If nothing changes, the only way the game could become harder is that answers are selected from less frequent words. Can we investigate it? Fortunately, I recently bought a DeLorean on eBay¹, and I went back to the future to obtain the list of all Wordle answers until October 2027. Yes, I got the Almanac in 2027 with all the past answers to the game!

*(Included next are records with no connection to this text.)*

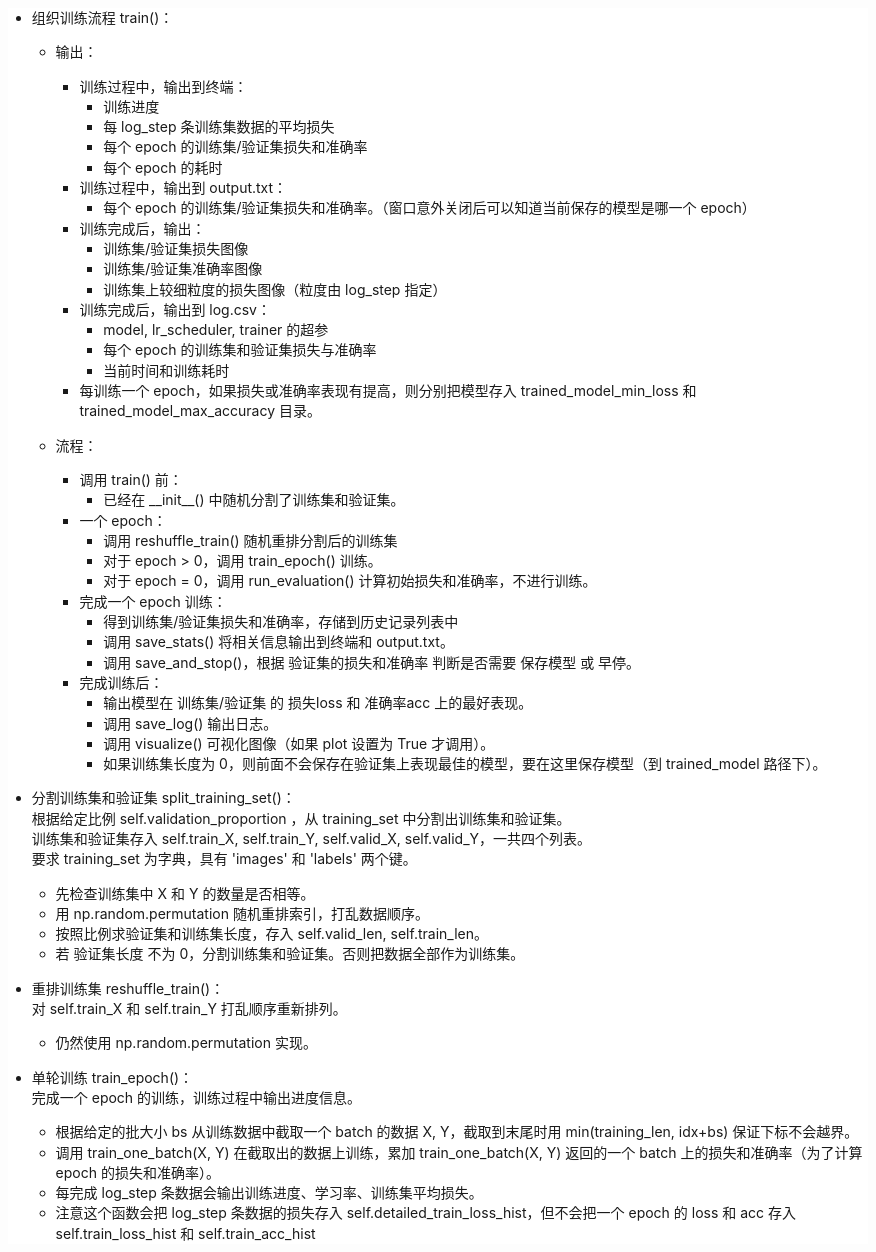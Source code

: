 
- 组织训练流程 train()：
  - 输出：
    - 训练过程中，输出到终端：
      - 训练进度
      - 每 log_step 条训练集数据的平均损失
      - 每个 epoch 的训练集/验证集损失和准确率
      - 每个 epoch 的耗时
    - 训练过程中，输出到 output.txt：
      - 每个 epoch 的训练集/验证集损失和准确率。（窗口意外关闭后可以知道当前保存的模型是哪一个 epoch）
    - 训练完成后，输出：
      - 训练集/验证集损失图像
      - 训练集/验证集准确率图像
      - 训练集上较细粒度的损失图像（粒度由 log_step 指定）
    - 训练完成后，输出到 log.csv：
      - model, lr_scheduler, trainer 的超参
      - 每个 epoch 的训练集和验证集损失与准确率
      - 当前时间和训练耗时
    - 每训练一个 epoch，如果损失或准确率表现有提高，则分别把模型存入 trained_model_min_loss 和 trained_model_max_accuracy 目录。

  - 流程：
    - 调用 train() 前：
      - 已经在 \_\_init__() 中随机分割了训练集和验证集。
    - 一个 epoch：
      - 调用 reshuffle_train() 随机重排分割后的训练集
      - 对于 epoch > 0，调用 train_epoch() 训练。
      - 对于 epoch = 0，调用 run_evaluation() 计算初始损失和准确率，不进行训练。
    - 完成一个 epoch 训练：
      - 得到训练集/验证集损失和准确率，存储到历史记录列表中
      - 调用 save_stats() 将相关信息输出到终端和 output.txt。
      - 调用 save_and_stop()，根据 验证集的损失和准确率 判断是否需要 保存模型 或 早停。
    - 完成训练后：
      - 输出模型在 训练集/验证集 的 损失loss 和 准确率acc 上的最好表现。
      - 调用 save_log() 输出日志。
      - 调用 visualize() 可视化图像（如果 plot 设置为 True 才调用）。
      - 如果训练集长度为 0，则前面不会保存在验证集上表现最佳的模型，要在这里保存模型（到 trained_model 路径下）。


- 分割训练集和验证集 split_training_set()：<br>
  根据给定比例 self.validation_proportion ，从 training_set 中分割出训练集和验证集。<br>
  训练集和验证集存入  self.train_X, self.train_Y, self.valid_X, self.valid_Y，一共四个列表。<br>
  要求 training_set 为字典，具有 'images' 和 'labels' 两个键。
  - 先检查训练集中 X 和 Y 的数量是否相等。
  - 用 np.random.permutation 随机重排索引，打乱数据顺序。
  - 按照比例求验证集和训练集长度，存入 self.valid_len, self.train_len。
  - 若 验证集长度 不为 0，分割训练集和验证集。否则把数据全部作为训练集。


- 重排训练集 reshuffle_train()：<br>
  对 self.train_X 和 self.train_Y 打乱顺序重新排列。
  - 仍然使用 np.random.permutation 实现。


- 单轮训练 train_epoch()：<br>
  完成一个 epoch 的训练，训练过程中输出进度信息。
  - 根据给定的批大小 bs 从训练数据中截取一个 batch 的数据 X, Y，截取到末尾时用 min(training_len, idx+bs) 保证下标不会越界。
  - 调用 train_one_batch(X, Y) 在截取出的数据上训练，累加 train_one_batch(X, Y) 返回的一个 batch 上的损失和准确率（为了计算 epoch 的损失和准确率）。
  - 每完成 log_step 条数据会输出训练进度、学习率、训练集平均损失。
  - 注意这个函数会把 log_step 条数据的损失存入 self.detailed_train_loss_hist，但不会把一个 epoch 的 loss 和 acc 存入 self.train_loss_hist 和 self.train_acc_hist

Let’s load them (out of respect to the game’s developer and the community of players, I won’t distribute them, so the code below only works on my computer. I only show the first ones in 2021):

all_answers <- read.csv("all_solutions.csv")
head(all_answers)

##         date  word
## 1 2021-06-19 cigar
## 2 2021-06-20 rebut
## 3 2021-06-21 sissy
## 4 2021-06-22 humph
## 5 2021-06-23 awake
## 6 2021-06-24 blush

and add the rank of the chosen word each day

all_answers <- merge(all_answers,freq)

Let’s see the evolution of the rank (how hard is the game) of the answers in the future (I have added a small amount of noise so it cannot be reversed)

all_answers %>% 
  ggplot(aes(x=as.Date(date),
             y=rank+600*rnorm(length(rank)))) +
  geom_point() + geom_smooth() +
  geom_vline(xintercept = as.Date("2022-02-01"),linetype=2)+
  labs(x="Date",title="Rank (higher is harder)",y="")

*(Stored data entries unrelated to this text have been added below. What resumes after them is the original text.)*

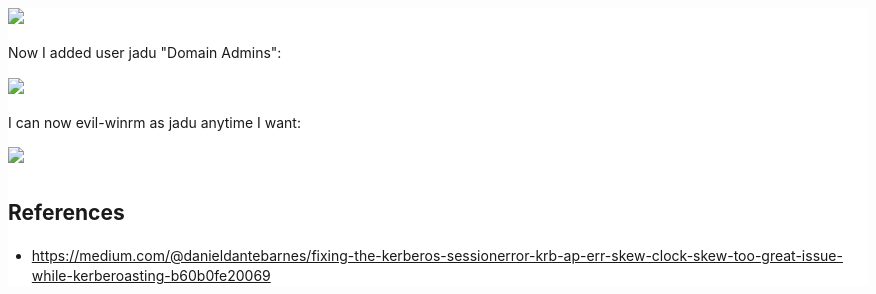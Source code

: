 ![](https://i.imgur.com/6skD1Bx.png)

Now I added user jadu "Domain Admins":

![](https://i.imgur.com/ACfWEe4.png)

I can now evil-winrm as jadu anytime I want:

![](https://i.imgur.com/enpIqP0.png)



## References
- https://medium.com/@danieldantebarnes/fixing-the-kerberos-sessionerror-krb-ap-err-skew-clock-skew-too-great-issue-while-kerberoasting-b60b0fe20069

## `geom_smooth()` using method = 'gam' and formula 'y ~ s(x, bs = "cs")'

As we can see, the rank of the words is more or less homogeneous. Although we can see a slight upwards tendency in the rank. Let’s see how the average rank changes by month and year.

require(lubridate)
all_answers %>% group_by(month=month(date),year=year(date)) %>% 
  summarize(mean_rank=mean(rank)) %>%
  mutate(date = lubridate::my(paste(month,year,sep="-"))) %>%
  ggplot(aes(x=as.Date(date),y=mean_rank)) + geom_line() +
  labs(x="Date",title="Average rank by month",y="")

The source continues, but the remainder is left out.